Can One Fall In Love With a Negative? What About an Adverb?


One largely untold aspect of learning a foreign language, and one that is making it so much fun for me, is the sense of new-ness to literally everything you learn. When everything comes together, when everything clicks, it’s pure magic. You feel like you’ve made a dent in this huge mountain of incomprehensibility that’s been staring you down. I might not be there yet, Hangeul, but I’m also not dead! I’ll be banging my head against this wall until one of us gives!

Tonight the boost came at just the right moment. I was actually feeling about down about my progress. This week’s homework centers around me getting a Korean children’s storybook, one with an audio CD, and to start studying it.

This is because the biggest hurdle I’m currently facing is my inability to understand spoken Korean. I have no problems with being a recluse. I barely talk with foreigners, let alone native Koreans. My lifestyle involves riding my bike for hours on end every day, working, and studying Korean. There’s not a lot of time left over to socialize, even if I knew how to.

I recognize, however, that learning a new language won’t be painless. I mean, I’ve already cut my biking regimen in half. (I only ride in the mornings/afternoons now; as the evenings/nights are dedicated to learning. I figure exercising a different set of muscles (my brain and tongue) will eventually have an upside too.) So I see being laughed at by the girls in the bookstore for buying a book no native adult could ever possibly need as an entry cost. One I’ll gladly pay, along with throwing in a tip by way of reading the total aloud to the cashier (done in order to check my nascent counting ability).

That was yesterday, my enthusiasm took another hit today when I loaded up Anki. Yesterday I had created a metric ton of flashcards using vocabulary from my academy. I figure if the vocabulary is good enough for the kids to learn, then it’s probably something I should know to. And that’s all well and fine, except when I was reviewing the vocabulary I’ve been learning in the late night sessions, I found that the knowledge was slipping. I had focused too much on the new, rather than shoring up my position with the old.

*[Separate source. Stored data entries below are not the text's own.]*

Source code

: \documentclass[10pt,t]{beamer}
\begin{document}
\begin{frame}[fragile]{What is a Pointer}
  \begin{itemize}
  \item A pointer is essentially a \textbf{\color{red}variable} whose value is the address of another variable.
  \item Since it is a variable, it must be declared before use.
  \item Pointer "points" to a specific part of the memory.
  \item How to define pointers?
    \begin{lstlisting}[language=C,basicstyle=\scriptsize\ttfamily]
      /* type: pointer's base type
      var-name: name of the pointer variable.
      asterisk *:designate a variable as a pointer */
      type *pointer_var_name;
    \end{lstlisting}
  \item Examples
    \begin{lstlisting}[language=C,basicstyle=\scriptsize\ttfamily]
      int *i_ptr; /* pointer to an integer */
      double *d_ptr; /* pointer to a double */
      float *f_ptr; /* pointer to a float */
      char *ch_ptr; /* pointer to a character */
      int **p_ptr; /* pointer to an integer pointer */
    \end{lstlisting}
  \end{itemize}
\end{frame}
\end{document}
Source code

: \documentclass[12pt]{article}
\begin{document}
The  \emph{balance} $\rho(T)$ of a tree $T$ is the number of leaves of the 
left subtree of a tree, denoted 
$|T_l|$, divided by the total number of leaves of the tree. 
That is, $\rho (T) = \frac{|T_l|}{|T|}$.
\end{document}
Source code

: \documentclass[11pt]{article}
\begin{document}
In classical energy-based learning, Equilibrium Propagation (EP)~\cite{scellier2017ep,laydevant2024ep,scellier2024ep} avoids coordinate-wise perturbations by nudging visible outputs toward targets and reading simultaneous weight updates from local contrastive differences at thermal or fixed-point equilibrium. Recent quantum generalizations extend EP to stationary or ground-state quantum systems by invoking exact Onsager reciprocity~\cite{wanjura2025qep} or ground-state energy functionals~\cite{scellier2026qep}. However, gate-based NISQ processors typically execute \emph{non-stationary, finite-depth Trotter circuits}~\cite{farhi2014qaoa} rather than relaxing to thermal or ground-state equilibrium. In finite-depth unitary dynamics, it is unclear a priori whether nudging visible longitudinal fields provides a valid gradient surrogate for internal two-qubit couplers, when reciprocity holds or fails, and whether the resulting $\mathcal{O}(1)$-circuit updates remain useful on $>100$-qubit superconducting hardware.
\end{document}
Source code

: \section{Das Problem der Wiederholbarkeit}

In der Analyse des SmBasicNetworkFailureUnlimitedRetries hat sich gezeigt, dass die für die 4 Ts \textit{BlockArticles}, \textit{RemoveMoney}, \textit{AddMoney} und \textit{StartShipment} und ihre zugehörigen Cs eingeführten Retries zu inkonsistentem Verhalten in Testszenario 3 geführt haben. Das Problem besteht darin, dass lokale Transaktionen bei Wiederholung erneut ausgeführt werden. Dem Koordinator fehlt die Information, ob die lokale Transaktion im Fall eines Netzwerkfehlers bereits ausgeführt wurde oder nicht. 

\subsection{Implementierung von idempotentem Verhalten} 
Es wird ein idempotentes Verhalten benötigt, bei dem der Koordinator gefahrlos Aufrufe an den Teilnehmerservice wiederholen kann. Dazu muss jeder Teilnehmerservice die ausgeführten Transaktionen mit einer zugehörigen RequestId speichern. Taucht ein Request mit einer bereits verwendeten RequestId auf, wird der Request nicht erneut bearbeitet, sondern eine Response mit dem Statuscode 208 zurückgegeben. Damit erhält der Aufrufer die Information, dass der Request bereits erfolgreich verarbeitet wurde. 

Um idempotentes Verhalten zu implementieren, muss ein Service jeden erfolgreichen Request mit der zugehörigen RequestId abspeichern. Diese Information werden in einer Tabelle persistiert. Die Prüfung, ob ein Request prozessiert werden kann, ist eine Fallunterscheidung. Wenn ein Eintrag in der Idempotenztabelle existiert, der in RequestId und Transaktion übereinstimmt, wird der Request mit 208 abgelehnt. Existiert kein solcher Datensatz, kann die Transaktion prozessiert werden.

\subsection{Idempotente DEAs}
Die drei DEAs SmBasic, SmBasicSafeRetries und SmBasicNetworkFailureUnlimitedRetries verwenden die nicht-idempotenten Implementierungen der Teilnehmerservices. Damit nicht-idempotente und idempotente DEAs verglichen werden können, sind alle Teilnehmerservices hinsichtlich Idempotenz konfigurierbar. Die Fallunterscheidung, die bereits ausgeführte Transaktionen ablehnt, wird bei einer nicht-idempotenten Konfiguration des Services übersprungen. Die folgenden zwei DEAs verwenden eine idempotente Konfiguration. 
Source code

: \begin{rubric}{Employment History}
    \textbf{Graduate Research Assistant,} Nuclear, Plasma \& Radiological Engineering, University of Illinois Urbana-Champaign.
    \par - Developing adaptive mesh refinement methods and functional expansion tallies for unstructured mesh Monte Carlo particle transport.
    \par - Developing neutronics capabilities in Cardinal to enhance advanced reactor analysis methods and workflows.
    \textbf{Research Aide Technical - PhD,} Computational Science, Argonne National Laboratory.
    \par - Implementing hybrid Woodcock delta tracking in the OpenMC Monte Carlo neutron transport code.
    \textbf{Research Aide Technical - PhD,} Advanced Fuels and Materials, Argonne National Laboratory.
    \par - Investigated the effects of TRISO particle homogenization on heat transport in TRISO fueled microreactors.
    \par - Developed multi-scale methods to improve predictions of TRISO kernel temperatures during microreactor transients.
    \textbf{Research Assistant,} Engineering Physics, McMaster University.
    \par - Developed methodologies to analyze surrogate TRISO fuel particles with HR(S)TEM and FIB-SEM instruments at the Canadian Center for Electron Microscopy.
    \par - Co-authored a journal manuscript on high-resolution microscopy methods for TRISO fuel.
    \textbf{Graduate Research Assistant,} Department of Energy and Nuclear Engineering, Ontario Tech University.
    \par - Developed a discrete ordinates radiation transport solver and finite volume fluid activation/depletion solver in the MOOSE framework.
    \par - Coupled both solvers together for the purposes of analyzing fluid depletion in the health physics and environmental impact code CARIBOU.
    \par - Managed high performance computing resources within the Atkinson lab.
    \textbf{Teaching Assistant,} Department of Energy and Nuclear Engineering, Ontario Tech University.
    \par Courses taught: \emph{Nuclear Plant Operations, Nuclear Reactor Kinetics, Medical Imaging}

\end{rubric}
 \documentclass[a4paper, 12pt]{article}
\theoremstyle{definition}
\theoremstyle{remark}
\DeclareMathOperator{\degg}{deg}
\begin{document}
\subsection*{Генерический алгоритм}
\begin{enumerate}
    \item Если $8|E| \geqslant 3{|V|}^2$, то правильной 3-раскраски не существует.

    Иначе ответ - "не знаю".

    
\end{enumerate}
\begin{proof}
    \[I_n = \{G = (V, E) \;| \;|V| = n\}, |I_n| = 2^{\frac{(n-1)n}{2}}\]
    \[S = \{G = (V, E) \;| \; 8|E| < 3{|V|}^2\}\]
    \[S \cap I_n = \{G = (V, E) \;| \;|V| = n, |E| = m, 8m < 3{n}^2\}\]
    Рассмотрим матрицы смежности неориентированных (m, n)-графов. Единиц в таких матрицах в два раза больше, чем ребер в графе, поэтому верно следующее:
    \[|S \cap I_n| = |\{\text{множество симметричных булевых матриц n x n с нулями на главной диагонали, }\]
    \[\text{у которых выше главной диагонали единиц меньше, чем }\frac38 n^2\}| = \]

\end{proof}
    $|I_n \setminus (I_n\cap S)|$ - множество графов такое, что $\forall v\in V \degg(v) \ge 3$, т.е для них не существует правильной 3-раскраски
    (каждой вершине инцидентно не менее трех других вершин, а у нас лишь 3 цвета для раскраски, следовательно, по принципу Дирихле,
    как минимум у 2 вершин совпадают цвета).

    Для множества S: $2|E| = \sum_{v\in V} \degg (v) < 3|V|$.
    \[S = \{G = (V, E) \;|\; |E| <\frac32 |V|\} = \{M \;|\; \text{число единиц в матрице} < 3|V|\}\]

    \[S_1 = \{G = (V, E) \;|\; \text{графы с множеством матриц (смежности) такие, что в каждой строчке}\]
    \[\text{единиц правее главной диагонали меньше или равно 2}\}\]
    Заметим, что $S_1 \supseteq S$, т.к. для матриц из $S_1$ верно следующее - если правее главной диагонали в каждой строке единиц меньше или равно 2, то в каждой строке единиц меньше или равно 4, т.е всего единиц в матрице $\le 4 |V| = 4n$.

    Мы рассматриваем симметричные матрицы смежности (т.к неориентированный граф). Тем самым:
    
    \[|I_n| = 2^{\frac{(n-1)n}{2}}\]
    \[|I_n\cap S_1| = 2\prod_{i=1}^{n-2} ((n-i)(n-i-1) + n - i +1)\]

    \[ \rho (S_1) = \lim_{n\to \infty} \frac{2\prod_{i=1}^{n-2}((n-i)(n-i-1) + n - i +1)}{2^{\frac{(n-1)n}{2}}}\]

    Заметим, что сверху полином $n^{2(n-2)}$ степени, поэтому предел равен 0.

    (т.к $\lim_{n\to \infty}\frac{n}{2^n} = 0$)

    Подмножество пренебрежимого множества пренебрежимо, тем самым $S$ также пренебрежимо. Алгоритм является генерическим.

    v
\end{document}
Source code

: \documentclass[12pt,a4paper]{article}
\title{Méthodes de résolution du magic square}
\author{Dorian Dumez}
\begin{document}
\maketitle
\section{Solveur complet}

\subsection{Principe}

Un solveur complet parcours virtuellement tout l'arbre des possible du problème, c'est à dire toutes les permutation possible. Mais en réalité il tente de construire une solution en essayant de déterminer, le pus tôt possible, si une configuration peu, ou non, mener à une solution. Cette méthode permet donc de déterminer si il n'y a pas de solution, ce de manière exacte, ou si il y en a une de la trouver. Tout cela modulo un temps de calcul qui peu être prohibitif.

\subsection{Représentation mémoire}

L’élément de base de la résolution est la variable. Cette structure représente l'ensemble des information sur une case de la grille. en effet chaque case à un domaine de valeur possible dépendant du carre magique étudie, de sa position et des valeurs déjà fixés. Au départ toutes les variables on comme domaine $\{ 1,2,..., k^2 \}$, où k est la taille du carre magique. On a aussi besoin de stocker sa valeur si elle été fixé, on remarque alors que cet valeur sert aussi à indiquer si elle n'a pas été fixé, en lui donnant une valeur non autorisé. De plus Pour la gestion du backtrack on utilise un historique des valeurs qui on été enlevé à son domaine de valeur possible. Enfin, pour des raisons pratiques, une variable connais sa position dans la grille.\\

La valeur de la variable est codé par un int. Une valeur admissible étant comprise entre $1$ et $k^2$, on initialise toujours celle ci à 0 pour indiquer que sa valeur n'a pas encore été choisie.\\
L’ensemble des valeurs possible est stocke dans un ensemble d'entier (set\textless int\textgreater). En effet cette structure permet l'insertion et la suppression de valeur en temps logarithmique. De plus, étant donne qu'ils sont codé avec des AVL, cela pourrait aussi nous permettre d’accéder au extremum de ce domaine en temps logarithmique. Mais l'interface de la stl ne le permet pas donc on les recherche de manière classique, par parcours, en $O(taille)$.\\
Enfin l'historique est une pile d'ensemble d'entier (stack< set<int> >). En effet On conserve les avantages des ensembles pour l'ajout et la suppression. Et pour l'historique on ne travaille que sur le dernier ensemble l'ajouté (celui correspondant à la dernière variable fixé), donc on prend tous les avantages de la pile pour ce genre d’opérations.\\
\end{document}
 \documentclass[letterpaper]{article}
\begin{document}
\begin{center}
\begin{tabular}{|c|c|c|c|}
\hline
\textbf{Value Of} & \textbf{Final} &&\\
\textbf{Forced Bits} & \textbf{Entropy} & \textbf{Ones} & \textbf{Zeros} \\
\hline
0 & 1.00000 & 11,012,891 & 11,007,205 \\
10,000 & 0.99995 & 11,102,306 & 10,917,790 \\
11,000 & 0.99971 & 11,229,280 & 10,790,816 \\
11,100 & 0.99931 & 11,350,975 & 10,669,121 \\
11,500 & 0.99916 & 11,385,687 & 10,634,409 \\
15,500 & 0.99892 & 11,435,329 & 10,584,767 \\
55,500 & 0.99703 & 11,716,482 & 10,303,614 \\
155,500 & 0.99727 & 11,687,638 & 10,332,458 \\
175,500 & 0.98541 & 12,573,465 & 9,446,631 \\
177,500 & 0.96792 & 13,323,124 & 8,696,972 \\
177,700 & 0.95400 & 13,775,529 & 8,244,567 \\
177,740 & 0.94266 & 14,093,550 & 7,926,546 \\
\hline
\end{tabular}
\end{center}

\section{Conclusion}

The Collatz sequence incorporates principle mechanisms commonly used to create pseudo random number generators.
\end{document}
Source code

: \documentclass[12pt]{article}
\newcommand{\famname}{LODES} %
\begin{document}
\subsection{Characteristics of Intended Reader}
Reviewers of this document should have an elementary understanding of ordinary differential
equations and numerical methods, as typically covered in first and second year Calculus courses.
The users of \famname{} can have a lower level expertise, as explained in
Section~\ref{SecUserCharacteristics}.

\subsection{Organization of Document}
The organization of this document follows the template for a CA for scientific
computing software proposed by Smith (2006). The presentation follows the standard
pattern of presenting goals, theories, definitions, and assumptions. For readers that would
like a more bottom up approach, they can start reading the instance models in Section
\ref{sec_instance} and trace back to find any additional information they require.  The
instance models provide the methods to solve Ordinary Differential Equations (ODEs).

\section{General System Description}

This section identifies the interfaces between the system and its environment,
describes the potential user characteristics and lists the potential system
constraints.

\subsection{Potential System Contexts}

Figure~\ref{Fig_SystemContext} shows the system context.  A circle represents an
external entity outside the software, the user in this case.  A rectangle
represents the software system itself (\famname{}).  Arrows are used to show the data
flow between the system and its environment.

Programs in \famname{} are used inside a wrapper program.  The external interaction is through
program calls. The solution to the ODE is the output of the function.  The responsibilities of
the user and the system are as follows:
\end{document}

With all this in mind, when I found that the last column on the vocabulary sheet I’ve been learning is focused on adverbs, I was less than excited. All I could think was, Do I really need to know this? Won’t I be able to get around using adverbs this early in the game? Fortunately for me, I don’t give up. My normally pissy mood doubles down when I think I either can’t succeed, or won’t see something through until I do. There’s no better motivator than turning your normal outward aggression in on yourself.

So I gave the words a new look. More open minded; wondering how I’ll be able to get over this hurdle. First word: (값) 비싼 – expensive. As a adverb: 값 비싸게. And that’s it; drop the parenthesis and the “-안” ending and tack on a “게.” Easy enough to make me not fear looking at the next word – angrily.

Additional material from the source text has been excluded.